Narrated By: Sri Gordon

It’s a Tyler Perry film. For those of you who have stumbled onto this review, this website, and are hoping for me to expound upon this project in any sort of way, please remember that I am a white blind film critic. While i believe that there are themes that are universal in every film, and we should always strive to expand our horizons, and I have no problem watching films full of people who are not me (that would be terribly boring), I also cannot ignore the fact that I can’t speak for a community I am not a part of, their experiences, and whether or not this film represents or tells their story. All i can do is break this down from my perspective, and sadly, I’ve never really enjoyed a Tyler Perry directed film.

Here, Perry tries his hand at a lot of heavy subject matter.

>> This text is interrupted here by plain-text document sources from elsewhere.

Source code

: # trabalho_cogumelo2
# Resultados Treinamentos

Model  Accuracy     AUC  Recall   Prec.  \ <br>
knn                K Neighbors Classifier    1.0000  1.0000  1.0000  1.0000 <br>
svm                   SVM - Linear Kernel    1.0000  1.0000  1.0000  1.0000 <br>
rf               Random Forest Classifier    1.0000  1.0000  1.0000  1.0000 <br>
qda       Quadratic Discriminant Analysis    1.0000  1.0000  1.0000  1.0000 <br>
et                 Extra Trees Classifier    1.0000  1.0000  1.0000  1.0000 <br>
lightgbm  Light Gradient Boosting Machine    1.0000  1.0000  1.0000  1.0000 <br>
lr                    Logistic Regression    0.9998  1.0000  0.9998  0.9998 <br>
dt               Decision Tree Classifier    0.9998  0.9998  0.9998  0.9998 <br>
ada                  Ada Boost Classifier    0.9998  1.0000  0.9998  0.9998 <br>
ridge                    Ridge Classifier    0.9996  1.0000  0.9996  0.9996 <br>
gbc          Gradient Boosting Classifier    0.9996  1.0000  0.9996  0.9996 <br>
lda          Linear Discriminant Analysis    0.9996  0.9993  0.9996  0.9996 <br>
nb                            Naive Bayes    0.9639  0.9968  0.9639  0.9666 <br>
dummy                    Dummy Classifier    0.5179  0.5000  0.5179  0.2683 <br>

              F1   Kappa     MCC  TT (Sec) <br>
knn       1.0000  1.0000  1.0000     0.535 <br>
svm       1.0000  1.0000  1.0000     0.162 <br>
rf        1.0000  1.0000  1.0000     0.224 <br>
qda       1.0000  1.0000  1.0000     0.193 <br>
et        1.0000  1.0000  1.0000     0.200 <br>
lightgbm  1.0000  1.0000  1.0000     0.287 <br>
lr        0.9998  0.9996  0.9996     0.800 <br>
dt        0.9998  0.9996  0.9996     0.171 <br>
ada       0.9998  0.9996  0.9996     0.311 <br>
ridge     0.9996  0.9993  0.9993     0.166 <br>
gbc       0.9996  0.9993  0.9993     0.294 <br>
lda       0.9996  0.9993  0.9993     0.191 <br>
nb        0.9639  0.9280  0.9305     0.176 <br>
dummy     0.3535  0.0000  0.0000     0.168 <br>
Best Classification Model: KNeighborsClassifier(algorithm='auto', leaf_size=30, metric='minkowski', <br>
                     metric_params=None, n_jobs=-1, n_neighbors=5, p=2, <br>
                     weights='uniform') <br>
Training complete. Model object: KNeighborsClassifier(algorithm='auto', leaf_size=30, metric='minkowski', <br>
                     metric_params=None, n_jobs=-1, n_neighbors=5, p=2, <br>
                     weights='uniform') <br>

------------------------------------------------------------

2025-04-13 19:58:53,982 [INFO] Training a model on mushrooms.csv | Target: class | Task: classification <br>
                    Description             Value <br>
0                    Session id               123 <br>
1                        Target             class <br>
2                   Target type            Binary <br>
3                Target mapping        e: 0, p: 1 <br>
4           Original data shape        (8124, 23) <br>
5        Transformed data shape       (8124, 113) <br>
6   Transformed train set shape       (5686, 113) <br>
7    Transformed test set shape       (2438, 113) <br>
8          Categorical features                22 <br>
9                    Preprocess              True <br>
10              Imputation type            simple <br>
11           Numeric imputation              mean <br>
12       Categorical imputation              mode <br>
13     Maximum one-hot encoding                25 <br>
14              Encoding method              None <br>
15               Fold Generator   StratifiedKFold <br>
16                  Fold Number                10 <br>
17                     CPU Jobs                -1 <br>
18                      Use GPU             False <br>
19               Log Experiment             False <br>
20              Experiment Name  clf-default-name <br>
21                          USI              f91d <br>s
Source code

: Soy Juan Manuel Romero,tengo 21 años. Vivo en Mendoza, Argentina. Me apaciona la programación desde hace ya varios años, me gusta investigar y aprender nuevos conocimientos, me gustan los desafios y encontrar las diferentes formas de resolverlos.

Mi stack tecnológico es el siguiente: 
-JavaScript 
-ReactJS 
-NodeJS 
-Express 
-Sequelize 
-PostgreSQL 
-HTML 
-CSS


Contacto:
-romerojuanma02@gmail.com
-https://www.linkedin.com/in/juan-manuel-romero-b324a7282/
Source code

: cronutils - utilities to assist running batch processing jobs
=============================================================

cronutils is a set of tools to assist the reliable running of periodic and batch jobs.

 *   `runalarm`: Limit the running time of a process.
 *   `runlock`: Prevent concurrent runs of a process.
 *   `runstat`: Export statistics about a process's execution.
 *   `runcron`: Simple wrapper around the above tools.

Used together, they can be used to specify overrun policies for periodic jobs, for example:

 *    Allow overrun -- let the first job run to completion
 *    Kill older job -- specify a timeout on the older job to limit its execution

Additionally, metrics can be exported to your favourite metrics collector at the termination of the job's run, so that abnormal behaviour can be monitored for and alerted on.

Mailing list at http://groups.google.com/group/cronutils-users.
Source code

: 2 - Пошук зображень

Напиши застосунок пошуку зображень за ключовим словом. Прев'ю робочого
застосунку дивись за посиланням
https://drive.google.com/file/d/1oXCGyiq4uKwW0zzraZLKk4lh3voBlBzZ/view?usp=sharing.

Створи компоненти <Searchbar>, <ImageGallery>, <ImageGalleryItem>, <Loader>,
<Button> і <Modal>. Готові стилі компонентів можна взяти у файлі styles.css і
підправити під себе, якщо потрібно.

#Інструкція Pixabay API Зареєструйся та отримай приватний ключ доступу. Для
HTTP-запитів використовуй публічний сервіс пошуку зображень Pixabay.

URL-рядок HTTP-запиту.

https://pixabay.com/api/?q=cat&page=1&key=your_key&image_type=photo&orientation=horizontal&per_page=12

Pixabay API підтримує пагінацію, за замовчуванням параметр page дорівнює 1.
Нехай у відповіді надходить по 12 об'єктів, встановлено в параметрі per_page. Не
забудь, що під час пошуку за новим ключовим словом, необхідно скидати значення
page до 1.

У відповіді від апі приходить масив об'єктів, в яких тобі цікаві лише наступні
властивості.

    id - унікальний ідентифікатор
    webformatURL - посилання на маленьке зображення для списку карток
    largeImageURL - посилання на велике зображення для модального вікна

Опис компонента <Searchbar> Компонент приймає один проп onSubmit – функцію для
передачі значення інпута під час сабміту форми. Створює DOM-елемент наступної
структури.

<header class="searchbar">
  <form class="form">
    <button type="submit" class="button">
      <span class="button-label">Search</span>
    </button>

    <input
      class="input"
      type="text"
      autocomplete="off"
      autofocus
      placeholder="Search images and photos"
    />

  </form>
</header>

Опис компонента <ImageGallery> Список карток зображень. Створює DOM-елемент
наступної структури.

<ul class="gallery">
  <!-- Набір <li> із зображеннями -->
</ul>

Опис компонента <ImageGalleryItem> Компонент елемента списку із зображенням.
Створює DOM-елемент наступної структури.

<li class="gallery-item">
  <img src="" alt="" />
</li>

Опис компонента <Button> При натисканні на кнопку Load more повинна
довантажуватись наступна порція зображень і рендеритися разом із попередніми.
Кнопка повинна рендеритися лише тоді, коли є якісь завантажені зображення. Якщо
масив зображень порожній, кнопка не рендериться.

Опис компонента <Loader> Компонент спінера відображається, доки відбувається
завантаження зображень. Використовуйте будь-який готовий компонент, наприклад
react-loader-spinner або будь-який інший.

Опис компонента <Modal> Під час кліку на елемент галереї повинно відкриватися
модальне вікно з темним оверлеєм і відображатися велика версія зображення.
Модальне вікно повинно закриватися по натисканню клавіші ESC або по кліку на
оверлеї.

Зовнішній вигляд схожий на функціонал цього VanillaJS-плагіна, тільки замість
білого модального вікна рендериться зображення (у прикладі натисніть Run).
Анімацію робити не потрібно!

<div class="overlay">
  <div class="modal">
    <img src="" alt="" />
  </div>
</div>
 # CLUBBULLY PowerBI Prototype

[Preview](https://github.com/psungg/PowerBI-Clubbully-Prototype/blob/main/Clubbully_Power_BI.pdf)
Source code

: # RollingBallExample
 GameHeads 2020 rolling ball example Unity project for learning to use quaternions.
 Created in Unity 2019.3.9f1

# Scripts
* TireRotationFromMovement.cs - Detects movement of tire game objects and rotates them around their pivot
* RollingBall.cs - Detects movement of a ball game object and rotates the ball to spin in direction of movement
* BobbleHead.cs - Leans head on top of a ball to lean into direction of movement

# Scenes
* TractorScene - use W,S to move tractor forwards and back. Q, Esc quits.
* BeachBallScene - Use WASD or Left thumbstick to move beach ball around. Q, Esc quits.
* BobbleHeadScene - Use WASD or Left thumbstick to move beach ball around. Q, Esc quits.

Instead of being able to attract top tier talent to this film like he has many in the past, he’s assembled a group of character actors and up and comers, all of whom struggle with the heavy thematic material that tends to get lost in a film that seems to defy genre.

At first glance, the story is a simple forbidden romance. A black man and a white girl fall in love during a time when this kind of thing got black men killed. But, there’s another layer, as we know someone dies. Perry opens the film with a more modern set older lady watching TV, and some guy sitting on an interview talking about some topics that directly suggest he’s prejudice at best and racist at worst. This lady then goes to this man, who has some position of power, and gives him some letters and asks him to investigate a murder from 40 years ago. He’s about to trash the letters, but then he starts to read them.

This is when we learn the story of Bayou, who lives in the Deep South, has an abusive drunk father who talks a big game about playing music professionally, so much so that his brother wants to follow in his footsteps. But his mom is the realist, and puts food on the table. Bayou meets a girl, whose cartoonishly Foghorn Leghorn rapist vibes scares him away. later, Bayou gets a paper airplane, and starts meeting this girl in the woods at night. Eventually, stuff happens, this forbidden love is separated, and Bayou moves to Chicago to pursue music, despite never showing an interest prior.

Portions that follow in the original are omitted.